___ EXTRACTED DATA ___

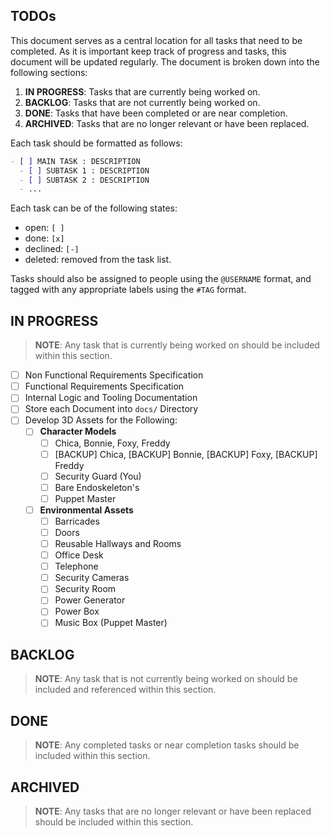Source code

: ## TODOs

This document serves as a central location for all tasks that need to be completed. As it is important
keep track of progress and tasks, this document will be updated regularly. The document is broken down
into the following sections:
1. **IN PROGRESS**: Tasks that are currently being worked on.
2. **BACKLOG**: Tasks that are not currently being worked on.
3. **DONE**: Tasks that have been completed or are near completion.
4. **ARCHIVED**: Tasks that are no longer relevant or have been replaced.

Each task should be formatted as follows:
```markdown
- [ ] MAIN TASK : DESCRIPTION
  - [ ] SUBTASK 1 : DESCRIPTION
  - [ ] SUBTASK 2 : DESCRIPTION
  - ...
```

Each task can be of the following states:
- open: `[ ]`
- done: `[x]`
- declined: `[-]`
- deleted: removed from the task list.

Tasks should also be assigned to people using the `@USERNAME` format, 
and tagged with any appropriate labels using the `#TAG` format.

## IN PROGRESS
> **NOTE**: Any task that is currently being worked on should 
be included within this section.

- [ ] Non Functional Requirements Specification
- [ ] Functional Requirements Specification
- [ ] Internal Logic and Tooling Documentation
- [ ] Store each Document into `docs/` Directory
- [ ] Develop 3D Assets for the Following:
  - [ ] **Character Models**
    - [ ] Chica, Bonnie, Foxy, Freddy
    - [ ] [BACKUP] Chica, [BACKUP] Bonnie, [BACKUP] Foxy, [BACKUP] Freddy
    - [ ] Security Guard (You)
    - [ ] Bare Endoskeleton's
    - [ ] Puppet Master
  - [ ] **Environmental Assets**
    - [ ] Barricades
    - [ ] Doors
    - [ ] Reusable Hallways and Rooms
    - [ ] Office Desk
    - [ ] Telephone
    - [ ] Security Cameras
    - [ ] Security Room
    - [ ] Power Generator
    - [ ] Power Box
    - [ ] Music Box (Puppet Master)

## BACKLOG
> **NOTE**: Any task that is not currently being worked on should be 
included and referenced within this section.

## DONE
> **NOTE**: Any completed tasks or near completion tasks should be 
included within this section.

## ARCHIVED
> **NOTE**: Any tasks that are no longer relevant or have been replaced 
should be included within this section.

___

# DESCRIPTION OF THE TASK:
The range runs from the line with "Tasks should also" up to and including the line with "- [ ] Internal" in the listing above; please write out exactly those lines and nothing more.

# RESULT OF THIS TASK:
Tasks should also be assigned to people using the `@USERNAME` format, 
and tagged with any appropriate labels using the `#TAG` format.

## IN PROGRESS
> **NOTE**: Any task that is currently being worked on should 
be included within this section.

- [ ] Non Functional Requirements Specification
- [ ] Functional Requirements Specification
- [ ] Internal Logic and Tooling Documentation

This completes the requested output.